Kirsty Robertson, Kidscene

Kirsty Robertson, KidsceneKirsty Robertson attends Kidscene, our after school and holiday club.


Kirsty's Story

Kirsty Robertson is 15 years old, and has no memory of the first five years of her life.  At 5 years old Kirsty contracted encephalitis (inflammation of the brain), and was in a medically induced coma for three weeks. When she woke up, she was blind with no perception of light. All her muscle tone had gone. She didn’t recognise anyone.  All her brain functions took a hit.

The implications of her brain injury are broad ranging. Although not diagnosed as autistic, many of her responses are similar. Her language skills are affected and she is fixated with routine. Care for her is quite nuanced. She is a challenge for carers, as she has no perception of danger and risk, and has to be supported every minute.

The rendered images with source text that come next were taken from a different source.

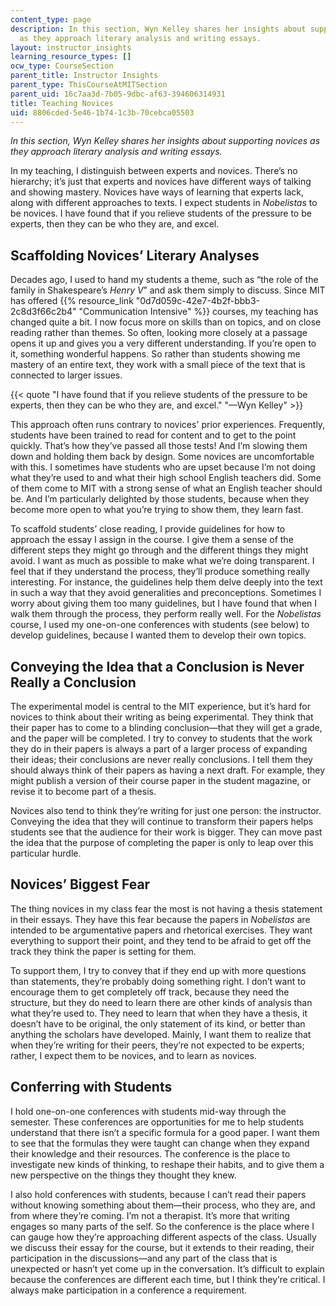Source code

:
 ```yaml
---
content_type: page
description: In this section, Wyn Kelley shares her insights about supporting novices
  as they approach literary analysis and writing essays.
layout: instructor_insights
learning_resource_types: []
ocw_type: CourseSection
parent_title: Instructor Insights
parent_type: ThisCourseAtMITSection
parent_uid: 16c7aa3d-7b05-9dbc-af63-394606314931
title: Teaching Novices
uid: 8806cded-5e46-1b74-1c3b-70cebca05503
---
```


_In this section, Wyn Kelley shares her insights about supporting novices as they approach literary analysis and writing essays._

In my teaching, I distinguish between experts and novices. There’s no hierarchy; it’s just that experts and novices have different ways of talking and showing mastery. Novices have ways of learning that experts lack, along with different approaches to texts. I expect students in _Nobelistas_ to be novices. I have found that if you relieve students of the pressure to be experts, then they can be who they are, and excel.

Scaffolding Novices’ Literary Analyses
--------------------------------------

Decades ago, I used to hand my students a theme, such as “the role of the family in Shakespeare’s _Henry V_” and ask them simply to discuss. Since MIT has offered {{% resource_link "0d7d059c-42e7-4b2f-bbb3-2c8d3f66c2b4" "Communication Intensive" %}} courses, my teaching has changed quite a bit. I now focus more on skills than on topics, and on close reading rather than themes. So often, looking more closely at a passage opens it up and gives you a very different understanding. If you’re open to it, something wonderful happens. So rather than students showing me mastery of an entire text, they work with a small piece of the text that is connected to larger issues.

{{< quote "I have found that if you relieve students of the pressure to be experts, then they can be who they are, and excel." "—Wyn Kelley" >}}

This approach often runs contrary to novices' prior experiences. Frequently, students have been trained to read for content and to get to the point quickly. That’s how they’ve passed all those tests! And I’m slowing them down and holding them back by design. Some novices are uncomfortable with this. I sometimes have students who are upset because I’m not doing what they’re used to and what their high school English teachers did. Some of them come to MIT with a strong sense of what an English teacher should be. And I’m particularly delighted by those students, because when they become more open to what you’re trying to show them, they learn fast.

To scaffold students’ close reading, I provide guidelines for how to approach the essay I assign in the course. I give them a sense of the different steps they might go through and the different things they might avoid. I want as much as possible to make what we’re doing transparent. I feel that if they understand the process, they’ll produce something really interesting. For instance, the guidelines help them delve deeply into the text in such a way that they avoid generalities and preconceptions. Sometimes I worry about giving them too many guidelines, but I have found that when I walk them through the process, they perform really well. For the _Nobelistas_ course, I used my one-on-one conferences with students (see below) to develop guidelines, because I wanted them to develop their own topics. 

Conveying the Idea that a Conclusion is Never Really a Conclusion
-----------------------------------------------------------------

The experimental model is central to the MIT experience, but it’s hard for novices to think about their writing as being experimental. They think that their paper has to come to a blinding conclusion—that they will get a grade, and the paper will be completed. I try to convey to students that the work they do in their papers is always a part of a larger process of expanding their ideas; their conclusions are never really conclusions. I tell them they should always think of their papers as having a next draft. For example, they might publish a version of their course paper in the student magazine, or revise it to become part of a thesis.

Novices also tend to think they’re writing for just one person: the instructor. Conveying the idea that they will continue to transform their papers helps students see that the audience for their work is bigger. They can move past the idea that the purpose of completing the paper is only to leap over this particular hurdle.

Novices’ Biggest Fear
---------------------

The thing novices in my class fear the most is not having a thesis statement in their essays. They have this fear because the papers in _Nobelistas_ are intended to be argumentative papers and rhetorical exercises. They want everything to support their point, and they tend to be afraid to get off the track they think the paper is setting for them.

To support them, I try to convey that if they end up with more questions than statements, they’re probably doing something right. I don’t want to encourage them to get completely off track, because they need the structure, but they do need to learn there are other kinds of analysis than what they’re used to. They need to learn that when they have a thesis, it doesn’t have to be original, the only statement of its kind, or better than anything the scholars have developed. Mainly, I want them to realize that when they’re writing for their peers, they’re not expected to be experts; rather, I expect them to be novices, and to learn as novices.

Conferring with Students
------------------------

I hold one-on-one conferences with students mid-way through the semester. These conferences are opportunities for me to help students understand that there isn’t a specific formula for a good paper. I want them to see that the formulas they were taught can change when they expand their knowledge and their resources. The conference is the place to investigate new kinds of thinking, to reshape their habits, and to give them a new perspective on the things they thought they knew.

I also hold conferences with students, because I can’t read their papers without knowing something about them—their process, who they are, and from where they’re coming. I’m not a therapist. It’s more that writing engages so many parts of the self. So the conference is the place where I can gauge how they’re approaching different aspects of the class. Usually we discuss their essay for the course, but it extends to their reading, their participation in the discussions—and any part of the class that is unexpected or hasn’t yet come up in the conversation. It’s difficult to explain because the conferences are different each time, but I think they’re critical. I always make participation in a conference a requirement.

Kidscene -  A Parent's View

Kirsty’s mother Sheila works in the Crown Office and Prosecution Service in Edinburgh.  She was 38 when Kirsty contracted encephalitis and her life changed for ever. She was off work for 18 months caring for Kirsty, and has a younger daughter Mairi, aged 12. Sheila said:

"Kidscene is a fantastic resource for us. It offers integrated after-school and holiday club facilities for children of all abilities, including those who are visually impaired, from the Royal Blind School as well as schools in the local area. Kirsty attends Braidburn Special School and attends Kidscene every Friday afternoon. It's the big treat of the week - it's 'Kirsty's Club' - that's how she sees it. Before Kidscene, Friday afternoons consisted of trailing around with mum facilitiating her 12 year old sister Mairi's schedule - like going to Hillend ski-club - a hopeless environment for a visually impaired child. The great thing about Kidscene is that it is for kids of all ages and abilities, providing a great opportunity for Kirsty to mix with other children. 

"Kirsty loves the hydrotherapy pool with tunes playing in the water which for Kirsty is like magic. She loves the soft play area, and has become friends with a girl of 7, who helps Kirsty to open her yoghurt pots and holds them still whilst she eats.  Kirsty can be really funny at times. It’s hard to capture Kirsty’s idiosyncracies in a sentence or two. In some ways Kirsty lives in an Alice in Wonderland version of reality. She likes arts and crafts, especially with trays of glitter. She enjoys anything tactile. The staff at Kidscene are fantastic - they work hard to establish a rapport, to push Kirsty along and challenge her rigidity.

"Since leaving hospital in September 2004, Kirsty has learned to speak again. She is now registered blind with a central visual impairment and has some sight.  I’ve learnt from my daughter that there is more than one way of looking at the world. She makes the best use of the faculties that she does have to understand her world and enjoy life."